While I've been going to Tokyo Big 6 college games since 2007, the first year I really truly dove headfirst into becoming a Big 6 Bleacher Bum was 2009. Hosei won the spring semester despite two of their best pitchers sustaining injuries, mostly by way of their bats getting really hot out of nowhere. Meiji won the fall semester in a bizarre turn of events where Keio beat Waseda at Soukeisen and thus Meiji got the league title. It was a somewhat crazy year in that a few 4th-years came into their own, but a lot of them basically faded out of the spotlight due to bigger names on their team, or injuries. A lot of the teams were carried more by underclassmen, and the 4th-years got to play in a few games mostly out of courtesy.
People kept saying last year that "oh, the big college draft year is going to be next year, when Yuu-chan graduates..."
If you had asked me in mid-October who I expected to get drafted from the Tokyo Big 6 class, of the guys who filed letters of intent, I would have basically said Hosei's ace Kazuhito Futagami and Keio's lefty ace Nobuaki Nakabayashi, definitely. Hosei's fireball reliever Hisashi Takeuchi was a maybe, so was Rikkio's ace Kenji Tomura. Most of the other guys were long shots if anything.
Shows what I know, as Futagami did get drafted, but so did Takeuchi and Tomura, and Waseda's Kenta Matsushita. Crazier, Tomura was a first-round pick, which really surprised me at the time. And Nakabayashi was skipped over entirely and is now at JFE Higashinihon.
Matsushita had a reasonable college pitching line, actually, it's just that he had a lot of playing time taken away due to having the bad luck of being there at the same time as Yuki Saitoh. And another interesting thing about him that I hadn't realized is that his father, Tateo Matsushita, was also a professional baseball player, who was signed outside the draft by the Hiroshima Carp in 1976 and spent 3 years as a ni-gun outfielder, though he never made an appearance at the ichi-gun level.
Anyway, given the four that WERE drafted, if I had to rank them in terms of who was most likely to make their ichi-gun debut first, I would have ranked them as Futagami, Takeuchi, Tomura, and Matsushita, in that order. Futagami is a solid pitcher and a starter at that. Takeuchi, for all of his injuries and whatnot, is a really big kid with a really fast fastball, which makes him perfect for relief or being a closer, something the Carp actually need. Tomura and Matsushita are both decent pitchers but I figured they'd need some time in the minors to adjust; while Tomura was pretty solid for a Rikkio pitcher, he wasn't particularly overpowering; I always saw him as being a big tangle of skinny arms and legs that could be leveraged well to throw a baseball.
So, apparently I was entirely wrong yet again. While Takeuchi WAS the first to be added to an ichi-gun roster -- he was on the Carp roster for 4 days last week -- he didn't actually make an appearance.

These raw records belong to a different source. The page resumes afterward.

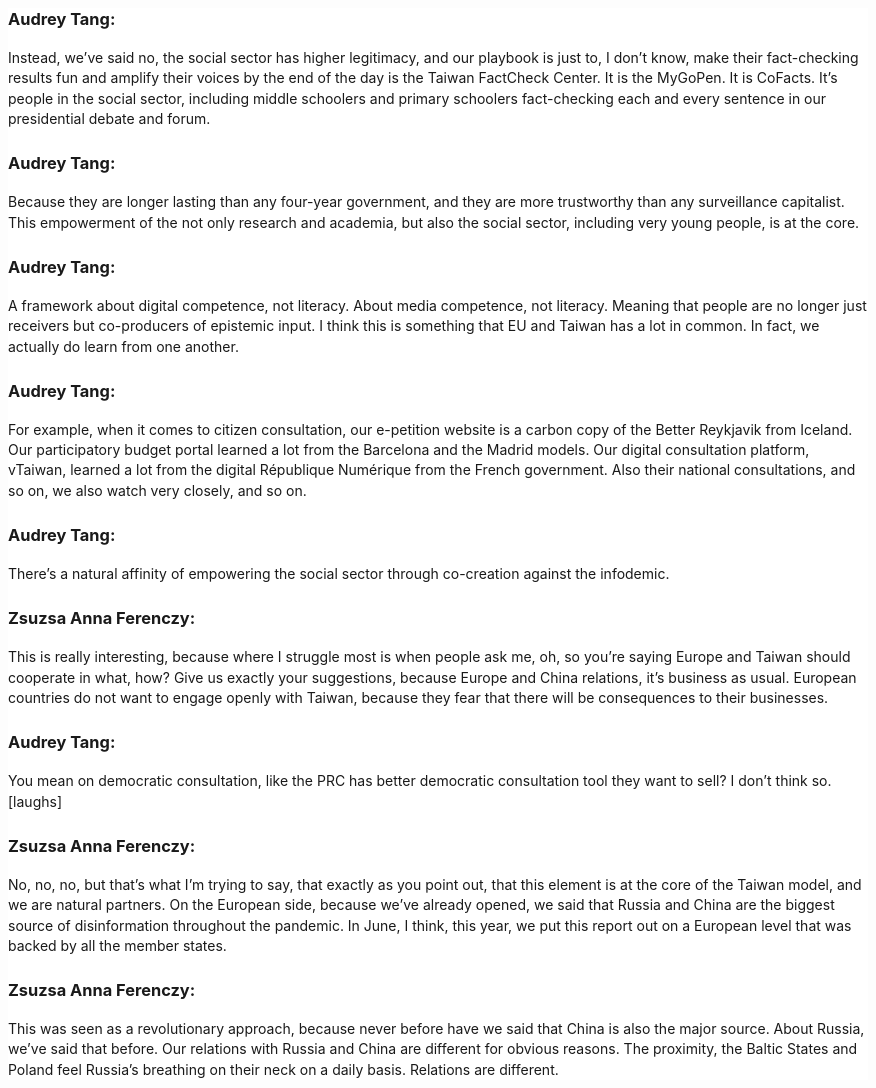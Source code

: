 ### Audrey Tang:
Instead, we’ve said no, the social sector has higher legitimacy, and our playbook is just to, I don’t know, make their fact-checking results fun and amplify their voices by the end of the day is the Taiwan FactCheck Center. It is the MyGoPen. It is CoFacts. It’s people in the social sector, including middle schoolers and primary schoolers fact-checking each and every sentence in our presidential debate and forum.

### Audrey Tang:
Because they are longer lasting than any four-year government, and they are more trustworthy than any surveillance capitalist. This empowerment of the not only research and academia, but also the social sector, including very young people, is at the core.

### Audrey Tang:
A framework about digital competence, not literacy. About media competence, not literacy. Meaning that people are no longer just receivers but co-producers of epistemic input. I think this is something that EU and Taiwan has a lot in common. In fact, we actually do learn from one another.

### Audrey Tang:
For example, when it comes to citizen consultation, our e-petition website is a carbon copy of the Better Reykjavik from Iceland. Our participatory budget portal learned a lot from the Barcelona and the Madrid models. Our digital consultation platform, vTaiwan, learned a lot from the digital République Numérique from the French government. Also their national consultations, and so on, we also watch very closely, and so on.

### Audrey Tang:
There’s a natural affinity of empowering the social sector through co-creation against the infodemic.

### Zsuzsa Anna Ferenczy:
This is really interesting, because where I struggle most is when people ask me, oh, so you’re saying Europe and Taiwan should cooperate in what, how? Give us exactly your suggestions, because Europe and China relations, it’s business as usual. European countries do not want to engage openly with Taiwan, because they fear that there will be consequences to their businesses.

### Audrey Tang:
You mean on democratic consultation, like the PRC has better democratic consultation tool they want to sell? I don’t think so. \[laughs\]

### Zsuzsa Anna Ferenczy:
No, no, no, but that’s what I’m trying to say, that exactly as you point out, that this element is at the core of the Taiwan model, and we are natural partners. On the European side, because we’ve already opened, we said that Russia and China are the biggest source of disinformation throughout the pandemic. In June, I think, this year, we put this report out on a European level that was backed by all the member states.

### Zsuzsa Anna Ferenczy:
This was seen as a revolutionary approach, because never before have we said that China is also the major source. About Russia, we’ve said that before. Our relations with Russia and China are different for obvious reasons. The proximity, the Baltic States and Poland feel Russia’s breathing on their neck on a daily basis. Relations are different.
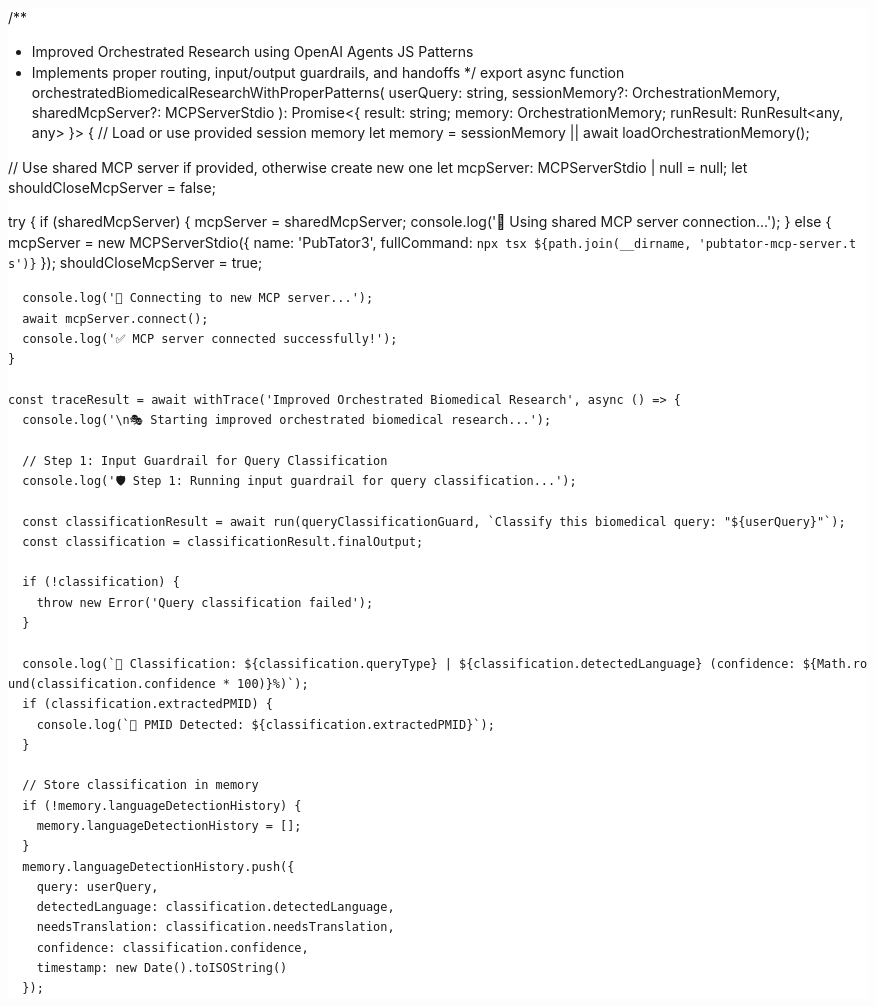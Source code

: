 
/**
 * Improved Orchestrated Research using OpenAI Agents JS Patterns
 * Implements proper routing, input/output guardrails, and handoffs
 */
export async function orchestratedBiomedicalResearchWithProperPatterns(
  userQuery: string,
  sessionMemory?: OrchestrationMemory,
  sharedMcpServer?: MCPServerStdio
): Promise<{ result: string; memory: OrchestrationMemory; runResult: RunResult<any, any> }> {
  // Load or use provided session memory
  let memory = sessionMemory || await loadOrchestrationMemory();

  // Use shared MCP server if provided, otherwise create new one
  let mcpServer: MCPServerStdio | null = null;
  let shouldCloseMcpServer = false;

  try {
    if (sharedMcpServer) {
      mcpServer = sharedMcpServer;
      console.log('🔌 Using shared MCP server connection...');
    } else {
      mcpServer = new MCPServerStdio({
        name: 'PubTator3',
        fullCommand: `npx tsx ${path.join(__dirname, 'pubtator-mcp-server.ts')}`
      });
      shouldCloseMcpServer = true;

      console.log('🔌 Connecting to new MCP server...');
      await mcpServer.connect();
      console.log('✅ MCP server connected successfully!');
    }

    const traceResult = await withTrace('Improved Orchestrated Biomedical Research', async () => {
      console.log('\n🎭 Starting improved orchestrated biomedical research...');

      // Step 1: Input Guardrail for Query Classification
      console.log('🛡️ Step 1: Running input guardrail for query classification...');

      const classificationResult = await run(queryClassificationGuard, `Classify this biomedical query: "${userQuery}"`);
      const classification = classificationResult.finalOutput;

      if (!classification) {
        throw new Error('Query classification failed');
      }

      console.log(`🎯 Classification: ${classification.queryType} | ${classification.detectedLanguage} (confidence: ${Math.round(classification.confidence * 100)}%)`);
      if (classification.extractedPMID) {
        console.log(`📄 PMID Detected: ${classification.extractedPMID}`);
      }

      // Store classification in memory
      if (!memory.languageDetectionHistory) {
        memory.languageDetectionHistory = [];
      }
      memory.languageDetectionHistory.push({
        query: userQuery,
        detectedLanguage: classification.detectedLanguage,
        needsTranslation: classification.needsTranslation,
        confidence: classification.confidence,
        timestamp: new Date().toISOString()
      });
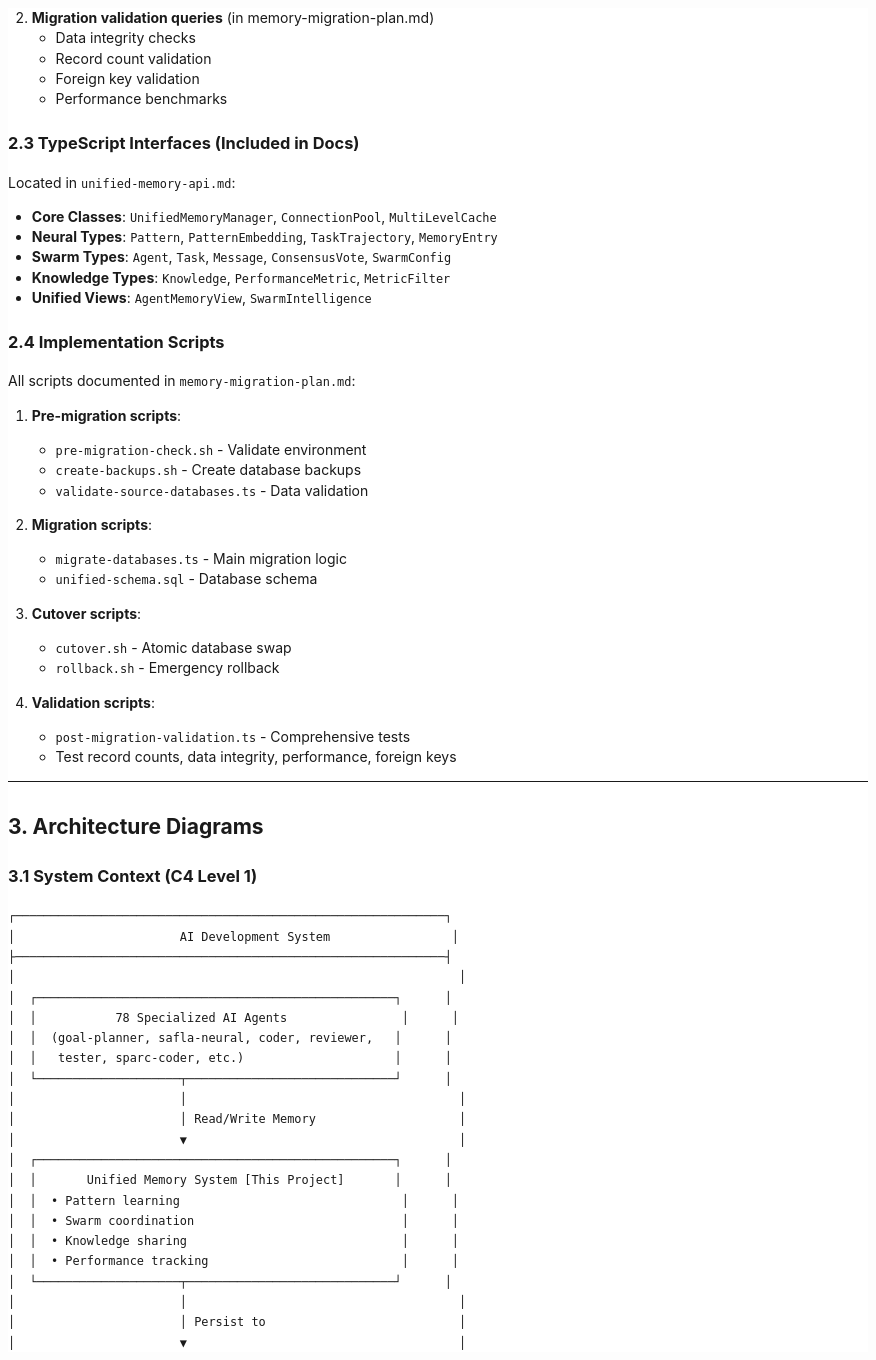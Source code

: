 2. **Migration validation queries** (in memory-migration-plan.md)
   - Data integrity checks
   - Record count validation
   - Foreign key validation
   - Performance benchmarks

### 2.3 TypeScript Interfaces (Included in Docs)

Located in `unified-memory-api.md`:

- **Core Classes**: `UnifiedMemoryManager`, `ConnectionPool`, `MultiLevelCache`
- **Neural Types**: `Pattern`, `PatternEmbedding`, `TaskTrajectory`, `MemoryEntry`
- **Swarm Types**: `Agent`, `Task`, `Message`, `ConsensusVote`, `SwarmConfig`
- **Knowledge Types**: `Knowledge`, `PerformanceMetric`, `MetricFilter`
- **Unified Views**: `AgentMemoryView`, `SwarmIntelligence`

### 2.4 Implementation Scripts

All scripts documented in `memory-migration-plan.md`:

1. **Pre-migration scripts**:
   - `pre-migration-check.sh` - Validate environment
   - `create-backups.sh` - Create database backups
   - `validate-source-databases.ts` - Data validation

2. **Migration scripts**:
   - `migrate-databases.ts` - Main migration logic
   - `unified-schema.sql` - Database schema

3. **Cutover scripts**:
   - `cutover.sh` - Atomic database swap
   - `rollback.sh` - Emergency rollback

4. **Validation scripts**:
   - `post-migration-validation.ts` - Comprehensive tests
   - Test record counts, data integrity, performance, foreign keys

---

## 3. Architecture Diagrams

### 3.1 System Context (C4 Level 1)

```
┌────────────────────────────────────────────────────────────┐
│                       AI Development System                 │
├────────────────────────────────────────────────────────────┤
│                                                              │
│  ┌──────────────────────────────────────────────────┐      │
│  │           78 Specialized AI Agents                │      │
│  │  (goal-planner, safla-neural, coder, reviewer,   │      │
│  │   tester, sparc-coder, etc.)                     │      │
│  └────────────────────┬─────────────────────────────┘      │
│                       │                                      │
│                       │ Read/Write Memory                    │
│                       ▼                                      │
│  ┌──────────────────────────────────────────────────┐      │
│  │       Unified Memory System [This Project]       │      │
│  │  • Pattern learning                               │      │
│  │  • Swarm coordination                             │      │
│  │  • Knowledge sharing                              │      │
│  │  • Performance tracking                           │      │
│  └────────────────────┬─────────────────────────────┘      │
│                       │                                      │
│                       │ Persist to                           │
│                       ▼                                      │
```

And Kenji Tomura just made his first ichi-gun start. On Wednesday April 21st. In Koriyama, against the Chiba Lotte Marines.
I didn't get to watch this game -- couldn't go there as it's a bit too far for an after-work trip, and didn't get to see it on TV. But from what I understand from reports on Where Eagles Dare and such, Tomura had some good moments and some bad moments, struck out a bunch of guys and walked a bunch of guys and some runs scored on silly things like wild pitches, and basically, he lasted slightly under three innings in his first start at ichi-gun.
I'm a little surprised he made a start so soon, and it is really kind of weird to realize that only 6 months ago I was watching him pitch at Jingu in a college uniform. (At pretty much every game, too. Tomura pitched 74 out of the 128 innings his team fielded, last semester. Yikes.) Hopefully I'll get to see him pitch in a Rakuten uniform one of these days.
Either way, congrats on being the first one out of the gate, Tomura! May you have a long and skinny career.